The perception is that those who do business are doing something not right.

Despite all the talk about start-up India, out of the start-up India fund of Rs 10,000 crore, how much have they disbursed?

Look at how they decide whether it is a start-up. A committee will look at the idea and decide! Do you think people function like this in the US or Singapore? 

In which other country, a bureaucrat who has no idea what it means to take a risk, decides the fate of a start up?

How can a bureaucrat or an income tax officer know one is a qualified start-up and the other is not? 

Tell me, how do you unleash the animal spirits if you chain the animal?

It is not the Centre alone but the state also has a role in this.

States also have to create a conducive atmosphere for start-ups to flourish.
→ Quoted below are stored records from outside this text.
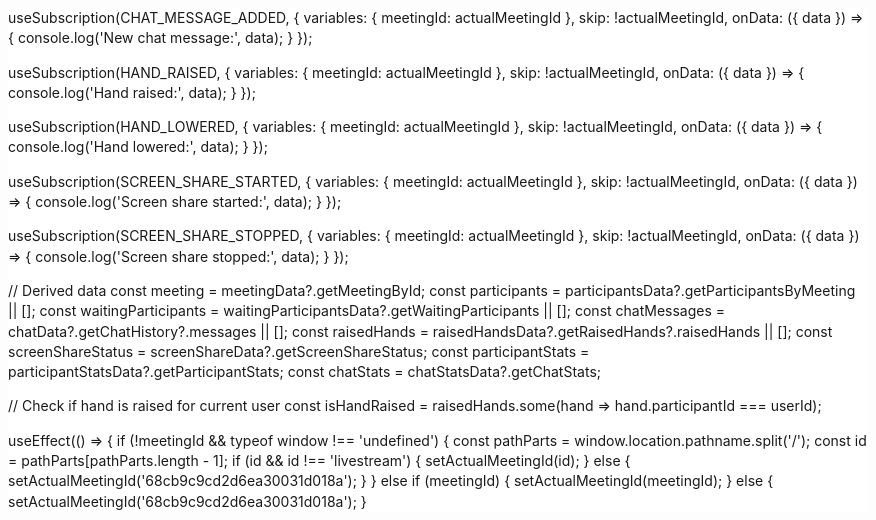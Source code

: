   useSubscription(CHAT_MESSAGE_ADDED, {
    variables: { meetingId: actualMeetingId },
    skip: !actualMeetingId,
    onData: ({ data }) => {
      console.log('New chat message:', data);
    }
  });

  useSubscription(HAND_RAISED, {
    variables: { meetingId: actualMeetingId },
    skip: !actualMeetingId,
    onData: ({ data }) => {
      console.log('Hand raised:', data);
    }
  });

  useSubscription(HAND_LOWERED, {
    variables: { meetingId: actualMeetingId },
    skip: !actualMeetingId,
    onData: ({ data }) => {
      console.log('Hand lowered:', data);
    }
  });

  useSubscription(SCREEN_SHARE_STARTED, {
    variables: { meetingId: actualMeetingId },
    skip: !actualMeetingId,
    onData: ({ data }) => {
      console.log('Screen share started:', data);
    }
  });

  useSubscription(SCREEN_SHARE_STOPPED, {
    variables: { meetingId: actualMeetingId },
    skip: !actualMeetingId,
    onData: ({ data }) => {
      console.log('Screen share stopped:', data);
    }
  });

  // Derived data
  const meeting = meetingData?.getMeetingById;
  const participants = participantsData?.getParticipantsByMeeting || [];
  const waitingParticipants = waitingParticipantsData?.getWaitingParticipants || [];
  const chatMessages = chatData?.getChatHistory?.messages || [];
  const raisedHands = raisedHandsData?.getRaisedHands?.raisedHands || [];
  const screenShareStatus = screenShareData?.getScreenShareStatus;
  const participantStats = participantStatsData?.getParticipantStats;
  const chatStats = chatStatsData?.getChatStats;

  // Check if hand is raised for current user
  const isHandRaised = raisedHands.some(hand => hand.participantId === userId);

  useEffect(() => {
    if (!meetingId && typeof window !== 'undefined') {
      const pathParts = window.location.pathname.split('/');
      const id = pathParts[pathParts.length - 1];
      if (id && id !== 'livestream') {
        setActualMeetingId(id);
      } else {
        setActualMeetingId('68cb9c9cd2d6ea30031d018a');
      }
    } else if (meetingId) {
      setActualMeetingId(meetingId);
    } else {
      setActualMeetingId('68cb9c9cd2d6ea30031d018a');
    }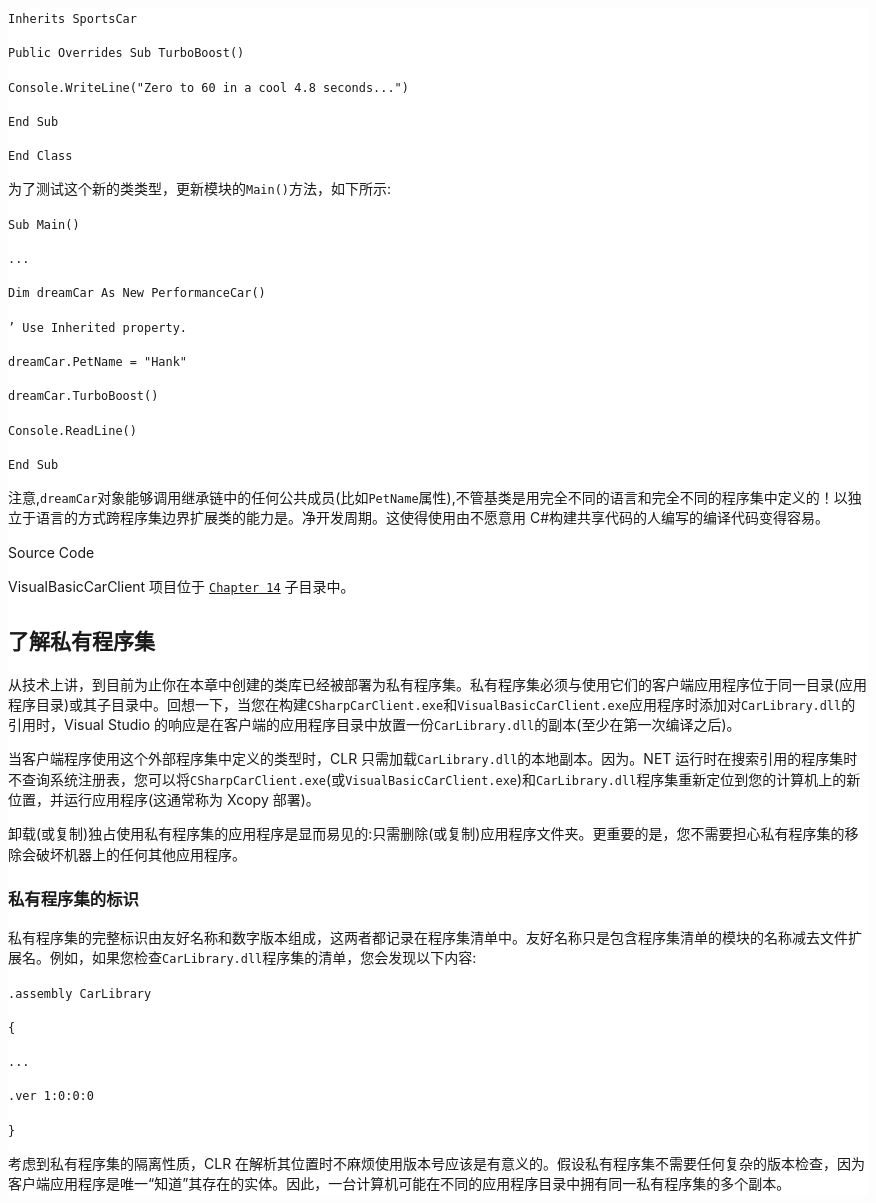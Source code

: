 `Inherits SportsCar`

`Public Overrides Sub TurboBoost()`

`Console.WriteLine("Zero to 60 in a cool 4.8 seconds...")`

`End Sub`

`End Class`

为了测试这个新的类类型，更新模块的`Main()`方法，如下所示:

`Sub Main()`

`...`

`Dim dreamCar As New PerformanceCar()`

`’ Use Inherited property.`

`dreamCar.PetName = "Hank"`

`dreamCar.TurboBoost()`

`Console.ReadLine()`

`End Sub`

注意,`dreamCar`对象能够调用继承链中的任何公共成员(比如`PetName`属性),不管基类是用完全不同的语言和完全不同的程序集中定义的！以独立于语言的方式跨程序集边界扩展类的能力是。净开发周期。这使得使用由不愿意用 C#构建共享代码的人编写的编译代码变得容易。

Source Code

VisualBasicCarClient 项目位于 [`Chapter 14`](14.html) 子目录中。

## 了解私有程序集

从技术上讲，到目前为止你在本章中创建的类库已经被部署为私有程序集。私有程序集必须与使用它们的客户端应用程序位于同一目录(应用程序目录)或其子目录中。回想一下，当您在构建`CSharpCarClient.exe`和`VisualBasicCarClient.exe`应用程序时添加对`CarLibrary.dll`的引用时，Visual Studio 的响应是在客户端的应用程序目录中放置一份`CarLibrary.dll`的副本(至少在第一次编译之后)。

当客户端程序使用这个外部程序集中定义的类型时，CLR 只需加载`CarLibrary.dll`的本地副本。因为。NET 运行时在搜索引用的程序集时不查询系统注册表，您可以将`CSharpCarClient.exe`(或`VisualBasicCarClient.exe`)和`CarLibrary.dll`程序集重新定位到您的计算机上的新位置，并运行应用程序(这通常称为 Xcopy 部署)。

卸载(或复制)独占使用私有程序集的应用程序是显而易见的:只需删除(或复制)应用程序文件夹。更重要的是，您不需要担心私有程序集的移除会破坏机器上的任何其他应用程序。

### 私有程序集的标识

私有程序集的完整标识由友好名称和数字版本组成，这两者都记录在程序集清单中。友好名称只是包含程序集清单的模块的名称减去文件扩展名。例如，如果您检查`CarLibrary.dll`程序集的清单，您会发现以下内容:

`.assembly CarLibrary`

`{`

`...`

`.ver 1:0:0:0`

`}`

考虑到私有程序集的隔离性质，CLR 在解析其位置时不麻烦使用版本号应该是有意义的。假设私有程序集不需要任何复杂的版本检查，因为客户端应用程序是唯一“知道”其存在的实体。因此，一台计算机可能在不同的应用程序目录中拥有同一私有程序集的多个副本。
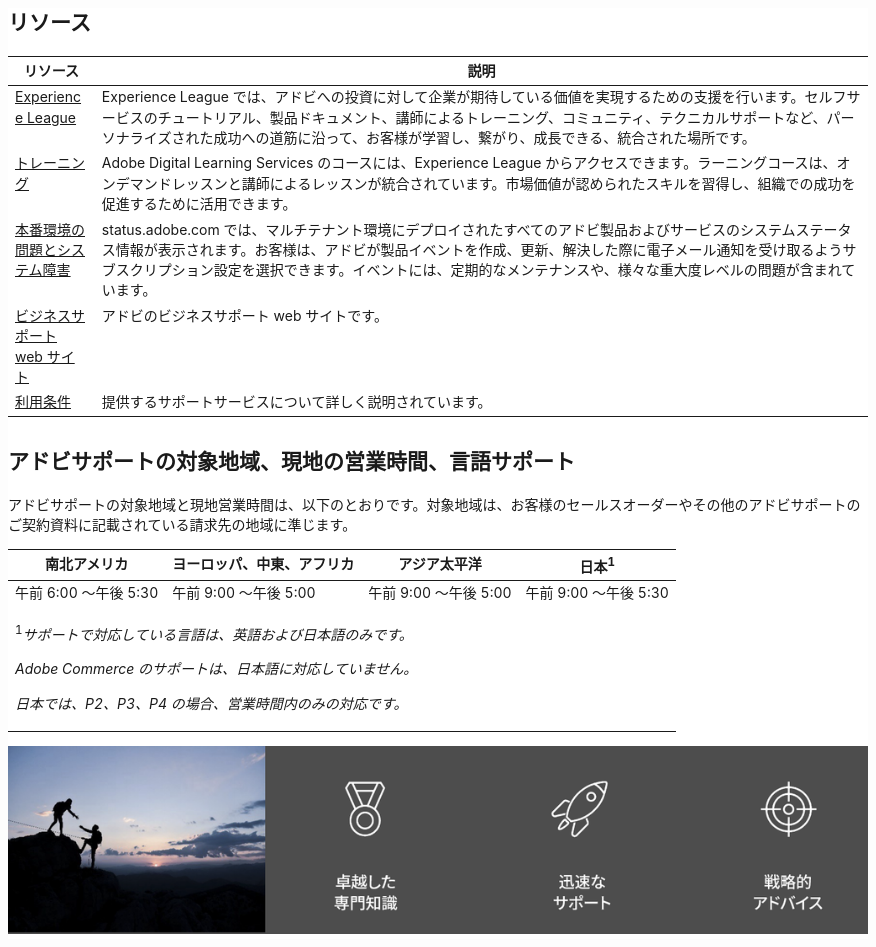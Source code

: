 ## リソース

| リソース | 説明 |
|--- |--- |
| [Experience League](https://experienceleague.adobe.com/?lang=ja) | Experience League では、アドビへの投資に対して企業が期待している価値を実現するための支援を行います。セルフサービスのチュートリアル、製品ドキュメント、講師によるトレーニング、コミュニティ、テクニカルサポートなど、パーソナライズされた成功への道筋に沿って、お客様が学習し、繋がり、成長できる、統合された場所です。 |
| [トレーニング](https://training.adobe.com/training/) | Adobe Digital Learning Services のコースには、Experience League からアクセスできます。ラーニングコースは、オンデマンドレッスンと講師によるレッスンが統合されています。市場価値が認められたスキルを習得し、組織での成功を促進するために活用できます。 |
| [本番環境の問題とシステム障害](https://status.adobe.com/) | status.adobe.com では、マルチテナント環境にデプロイされたすべてのアドビ製品およびサービスのシステムステータス情報が表示されます。お客様は、アドビが製品イベントを作成、更新、解決した際に電子メール通知を受け取るようサブスクリプション設定を選択できます。イベントには、定期的なメンテナンスや、様々な重大度レベルの問題が含まれています。 |
| [ビジネスサポート web サイト](https://helpx.adobe.com/jp/support/programs/enterprise-support-programs/premier-support-business.html) | アドビのビジネスサポート web サイトです。 |
| [利用条件](https://helpx.adobe.com/jp/support/programs/support-policies-terms-conditions.html) | 提供するサポートサービスについて詳しく説明されています。 |

## アドビサポートの対象地域、現地の営業時間、言語サポート

アドビサポートの対象地域と現地営業時間は、以下のとおりです。対象地域は、お客様のセールスオーダーやその他のアドビサポートのご契約資料に記載されている請求先の地域に準じます。

<table>
<thead>
  <tr>
    <th>南北アメリカ</th>
    <th>ヨーロッパ、中東、アフリカ</th>
    <th>アジア太平洋</th>
    <th>日本<sup>1</sup></th>
  </tr>
</thead>
<tbody>
  <tr>
    <td>午前 6:00 ～午後 5:30</td>
    <td>午前 9:00 ～午後 5:00</td>
    <td>午前 9:00 ～午後 5:00</td>
    <td>午前 9:00 ～午後 5:30</td>
  </tr>
  <tr>
    <td colspan="4">
      <p><sup>1</sup><i>サポートで対応している言語は、英語および日本語のみです。</i></p>
      <p><i>Adobe Commerce のサポートは、日本語に対応していません。</i></p>
      <p><i>日本では、P2、P3、P4 の場合、営業時間内のみの対応です。</i></p>
    </td>
  </tr>
</tbody>
</table>

![アイコン](assets/bottom-banner.png)
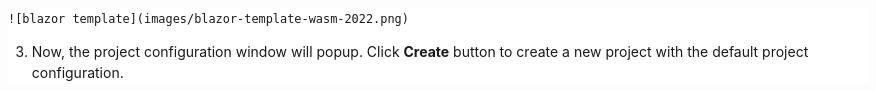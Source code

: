     ![blazor template](images/blazor-template-wasm-2022.png)

3. Now, the project configuration window will popup. Click **Create** button to create a new project with the default project configuration.
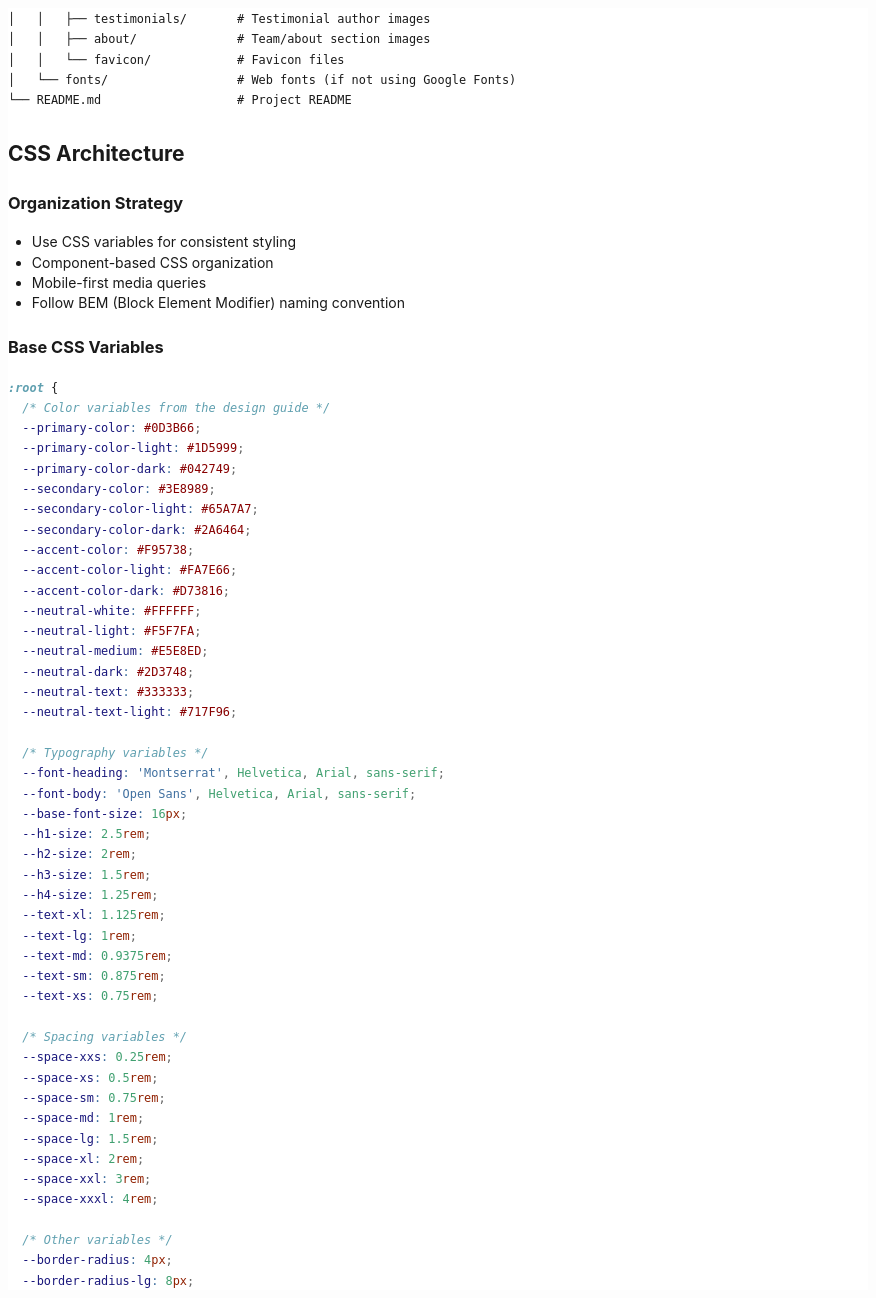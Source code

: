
 ```
│   │   ├── testimonials/       # Testimonial author images
│   │   ├── about/              # Team/about section images
│   │   └── favicon/            # Favicon files
│   └── fonts/                  # Web fonts (if not using Google Fonts)
└── README.md                   # Project README
```

## CSS Architecture

### Organization Strategy
- Use CSS variables for consistent styling
- Component-based CSS organization
- Mobile-first media queries
- Follow BEM (Block Element Modifier) naming convention

### Base CSS Variables
```css
:root {
  /* Color variables from the design guide */
  --primary-color: #0D3B66;
  --primary-color-light: #1D5999;
  --primary-color-dark: #042749;
  --secondary-color: #3E8989;
  --secondary-color-light: #65A7A7;
  --secondary-color-dark: #2A6464;
  --accent-color: #F95738;
  --accent-color-light: #FA7E66;
  --accent-color-dark: #D73816;
  --neutral-white: #FFFFFF;
  --neutral-light: #F5F7FA;
  --neutral-medium: #E5E8ED;
  --neutral-dark: #2D3748;
  --neutral-text: #333333;
  --neutral-text-light: #717F96;
  
  /* Typography variables */
  --font-heading: 'Montserrat', Helvetica, Arial, sans-serif;
  --font-body: 'Open Sans', Helvetica, Arial, sans-serif;
  --base-font-size: 16px;
  --h1-size: 2.5rem;
  --h2-size: 2rem;
  --h3-size: 1.5rem;
  --h4-size: 1.25rem;
  --text-xl: 1.125rem;
  --text-lg: 1rem;
  --text-md: 0.9375rem;
  --text-sm: 0.875rem;
  --text-xs: 0.75rem;
  
  /* Spacing variables */
  --space-xxs: 0.25rem;
  --space-xs: 0.5rem;
  --space-sm: 0.75rem;
  --space-md: 1rem;
  --space-lg: 1.5rem;
  --space-xl: 2rem;
  --space-xxl: 3rem;
  --space-xxxl: 4rem;
  
  /* Other variables */
  --border-radius: 4px;
  --border-radius-lg: 8px;
```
In fact, many start-ups are being advised, the moment they are ready to get institutional funds, to become a US or a Singapore company and not remain an Indian company.

Has it anything to do with tax terrorism?

One part of it is tax-related issues, the way they are interpreting the law and even the way they are structuring the law.

I must add here that GST will go a long way in formalising the economy in a more structured way, though there are cribs about the way it was implemented, the software glitches etc.

I reckon it might make businesses who are compliant more competitive.

Likewise, the crackdown on shell companies is a welcome step.

The other part is that you make it cumbersome for even the foreign investors to come to India.

What will a start-up do when you create various kinds of problems?

If you look at the distribution of funds, you will see that almost 90 per cent of the money invested in Indian start-ups are not Indian money unlike China.

How many large Indian funds do you have?

Why is it so?

It is easier to be a foreign investor in Indian start-ups than an Indian investor in Indian start-ups.

Is it because every entrepreneur or an investor is looked at with suspicion?

The default approach is suspicion. It has become increasingly the norm.

Next reason is the complicated regulatory regime.

Third reason is the lack of India-based funds. Even the government with a Rs 10,000 crore fund, has not been able to deploy it.

Fourth reason is, barring a few, the state governments are not much bothered about start-ups as much as they are about large ticket projects.

So, because of the socialist mentality, the government prefers to redistribute wealth than encourage wealth creators?

That again is the default Indian political philosophy.

Instead of finding the tax evaders, they harass the honest tax payer.

It appears as if they prefer to squeeze all those who are already in the system over those who are evaders.

Do you feel the present regime at the Centre is more anti-business though they have all these slogans like 'start up India', 'Make in India', etc?

Even during P Chidambaram’s tenure as the finance minister, it was there.

In fact, it was the UPA regime that started most of these things.

They were the ones who created the angel tax.

A few days ago, the prime minister said that those who indulge in tax terrorism would be dealt with harshly. Do you think the atmosphere will change?

These are all nice words to say. I am hoping to see more action on this front.

Yes, they removed some 40-50 officers from the IRS.

But when you give so much discretionary powers in the hands of officers who can interpret the rules in any way they want, you are only creating a very huge bureaucracy with very little accountability.

What do you want actually? You want to encourage private investment, you want to create more small enterprises.

Forty-five per cent of manufacturing and 40 per cent of exports comes from the MSME sector.

It's they who create jobs and not the government or even the large private sector.

And if you make it more and more difficult for them to function, jobs are not going to come.

Unless they simplify regulations so that there is no scope for discretion or interpretation, very little is going to change. Most entrepreneurs do not want any subsidy or concession; they want only stability, clarity and simplicity.

So, the way things stand, you feel becoming a $ 5 trillion economy in the next five years is going to be a distant dream?

I think it is quite a challenge as you need to grow at 12 per cent per year! How is that possible?